PPoL: A Periodic Channel Hopping Sequence with Nearly Full Rendezvous Diversity

TL;DR

This paper introduces PPoL, a novel periodic channel hopping sequence based on finite projective planes, achieving nearly full rendezvous diversity and significantly reducing maximum time-to-rendezvous in multichannel communication.

Contribution

PPoL is the first channel hopping sequence leveraging finite projective plane structures, providing nearly full rendezvous diversity and improved MTTR bounds.

Findings

PPoL achieves at least N-2 rendezvous channels for any nonzero clock drift.

The maximum time-to-rendezvous is bounded by N^2+3N+3, about 50% better than previous bounds.

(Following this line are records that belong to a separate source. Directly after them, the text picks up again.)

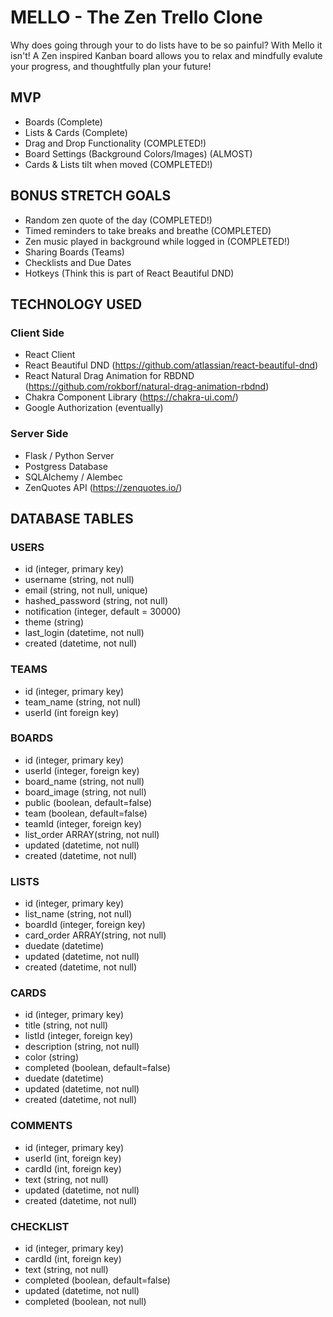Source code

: # MELLO - The Zen Trello Clone
Why does going through your to do lists have to be so painful?  With Mello it isn't!
A Zen inspired Kanban board allows you to relax and mindfully evalute your progress, and thoughtfully plan your future!  

## MVP
- Boards (Complete)
- Lists & Cards (Complete)
- Drag and Drop Functionality (COMPLETED!)
- Board Settings (Background Colors/Images) (ALMOST)
- Cards & Lists tilt when moved (COMPLETED!)

## BONUS STRETCH GOALS
- Random zen quote of the day (COMPLETED!)
- Timed reminders to take breaks and breathe (COMPLETED)
- Zen music played in background while logged in (COMPLETED!) 
- Sharing Boards (Teams)
- Checklists and Due Dates
- Hotkeys (Think this is part of React Beautiful DND)


## TECHNOLOGY USED
### Client Side
- React Client 
- React Beautiful DND (https://github.com/atlassian/react-beautiful-dnd)
- React Natural Drag Animation for RBDND (https://github.com/rokborf/natural-drag-animation-rbdnd)
- Chakra Component Library (https://chakra-ui.com/)
- Google Authorization (eventually)

### Server Side
- Flask / Python Server
- Postgress Database
- SQLAlchemy / Alembec
- ZenQuotes API (https://zenquotes.io/)

## DATABASE TABLES
### USERS
- id (integer, primary key)
- username (string, not null)
- email (string, not null, unique)
- hashed_password (string, not null)
- notification (integer, default = 30000)
- theme (string)
- last_login (datetime, not null)
- created (datetime, not null)

### TEAMS
- id (integer, primary key)
- team_name (string, not null)
- userId (int foreign key)

### BOARDS
- id (integer, primary key)
- userId (integer, foreign key)
- board_name (string, not null)
- board_image (string, not null)
- public (boolean, default=false)
- team (boolean, default=false)
- teamId (integer, foreign key)
- list_order ARRAY(string, not null)
- updated (datetime, not null)
- created (datetime, not null)

### LISTS
- id (integer, primary key)
- list_name (string, not null)
- boardId (integer, foreign key)
- card_order ARRAY(string, not null)
- duedate (datetime)
- updated (datetime, not null)
- created (datetime, not null)

### CARDS
- id (integer, primary key)
- title (string, not null)
- listId (integer, foreign key)
- description (string, not null)
- color (string)
- completed (boolean, default=false)
- duedate (datetime)
- updated (datetime, not null)
- created (datetime, not null)

### COMMENTS
- id (integer, primary key)
- userId (int, foreign key)
- cardId (int, foreign key)
- text (string, not null)
- updated (datetime, not null)
- created (datetime, not null)

### CHECKLIST
- id (integer, primary key)
- cardId (int, foreign key)
- text (string, not null)
- completed (boolean, default=false)
- updated (datetime, not null)
- completed (boolean, not null)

PPoL's period is N^2-N+1 when N-1 is a prime power.

Abstract

We propose a periodic channel hopping (CH) sequence, called PPoL (Packing the Pencil of Lines in a finite projective plane), for the multichannel rendezvous problem. When $N-1$ is a prime power, its period is $N^2-N+1$, and the number of distinct rendezvous channels of PPoL is at least $N-2$ for any nonzero clock drift. By channel remapping, we construct CH sequences with the maximum time-to-rendezvous (MTTR) bounded by $N^2+3N+3$ if the number of commonly available channels is at least two. This achieves a roughly 50% reduction of the state-of-the-art MTTR bound in the literature.